Act ensures women receive equal pay for equal work
Texas Border Business
WASHINGTON — Congressman Henry Cuellar (TX-28) voted in favor of H.R. 7, the Paycheck Fairness Act. This legislation, sponsored by Rep. Rosa DeLauro (CT-03), will help close the wage gap and ensure women receive equal pay for equal work. Congressman Cuellar joined all 239 members of the House Democratic Caucus as an on original co-sponsor of the bill for the 116th Congress.
“Gender discrimination in the workforce is unacceptable and we must do everything to ensure that women receive equal pay for equal work,” said Congressman Cuellar. “I am an original co-sponsor of the Paycheck Fairness Act for this important reason— I am committed to ensuring that women have the opportunities and resources to thrive in the workplace. I will continue to support legislation that fights discrimination on the basis of sex, gender identity, and sexual orientation.”
Due to loopholes in the law and weak sanctions for violations, the Equal Pay Act of 1963 has not provided the tools to truly combat unequal pay. Full-time working women still earn just 80 cents, on average, for every dollar a man earns, amounting to a yearly gap of $10,169 between full-time working men and women. The Paycheck Fairness Act modernizes the Equal Pay Act by strengthening and closing loopholes through its provisions.
Among its key provisions, the Paycheck Fairness Act:
- Requires employers to prove that pay disparities exist for legitimate, job-related reasons. In doing so, it ensures that employers who try to justify paying a man more than a woman for the same job must show the disparity is not sex-based, but job-related and necessary.

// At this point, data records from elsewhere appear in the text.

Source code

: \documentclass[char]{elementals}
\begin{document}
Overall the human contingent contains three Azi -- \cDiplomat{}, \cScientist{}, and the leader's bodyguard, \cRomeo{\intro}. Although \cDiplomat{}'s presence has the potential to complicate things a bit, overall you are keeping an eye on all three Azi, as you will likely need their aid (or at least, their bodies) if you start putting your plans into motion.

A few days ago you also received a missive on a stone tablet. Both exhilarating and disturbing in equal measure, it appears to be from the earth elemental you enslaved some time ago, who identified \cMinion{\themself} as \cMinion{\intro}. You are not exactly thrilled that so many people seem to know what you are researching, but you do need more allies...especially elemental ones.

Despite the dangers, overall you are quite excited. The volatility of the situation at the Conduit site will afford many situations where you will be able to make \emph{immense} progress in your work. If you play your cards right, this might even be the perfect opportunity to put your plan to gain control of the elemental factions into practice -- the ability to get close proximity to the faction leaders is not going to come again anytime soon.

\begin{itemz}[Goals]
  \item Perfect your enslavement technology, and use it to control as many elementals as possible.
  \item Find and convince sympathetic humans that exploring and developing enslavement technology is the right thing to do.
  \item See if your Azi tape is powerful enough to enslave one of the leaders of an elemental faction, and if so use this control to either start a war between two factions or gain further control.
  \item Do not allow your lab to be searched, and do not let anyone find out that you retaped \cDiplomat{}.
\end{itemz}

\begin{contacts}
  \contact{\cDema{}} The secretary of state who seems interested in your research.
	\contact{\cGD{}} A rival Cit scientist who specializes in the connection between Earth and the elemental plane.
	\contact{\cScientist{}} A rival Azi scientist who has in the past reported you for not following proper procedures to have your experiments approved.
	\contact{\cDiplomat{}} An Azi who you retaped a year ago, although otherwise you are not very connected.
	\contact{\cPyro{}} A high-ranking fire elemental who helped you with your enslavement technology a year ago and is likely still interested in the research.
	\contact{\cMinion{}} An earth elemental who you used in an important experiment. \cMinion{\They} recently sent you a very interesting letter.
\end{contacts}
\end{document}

- Bans retaliation against workers who voluntarily discuss or disclose their wages.
- Ensures women can receive the same robust remedies for sex-based pay discrimination that are currently available to those subjected to discrimination based on race and ethnicity.
- Removes obstacles in the Equal Pay Act to facilitate a wronged worker’s participation in class action lawsuits that challenge systemic pay discrimination.
- Makes improvements in the Department of Labor’s tools for enforcing the Equal Pay Act.
- Provides assistance to all businesses to help them with their equal pay practices, recognizes excellence in pay practices by businesses, and empowers women and girls by creating a negotiation skills training program.
- Prohibits employers from relying on salary history in determining future pay, so that pay discrimination does not follow women from job to job.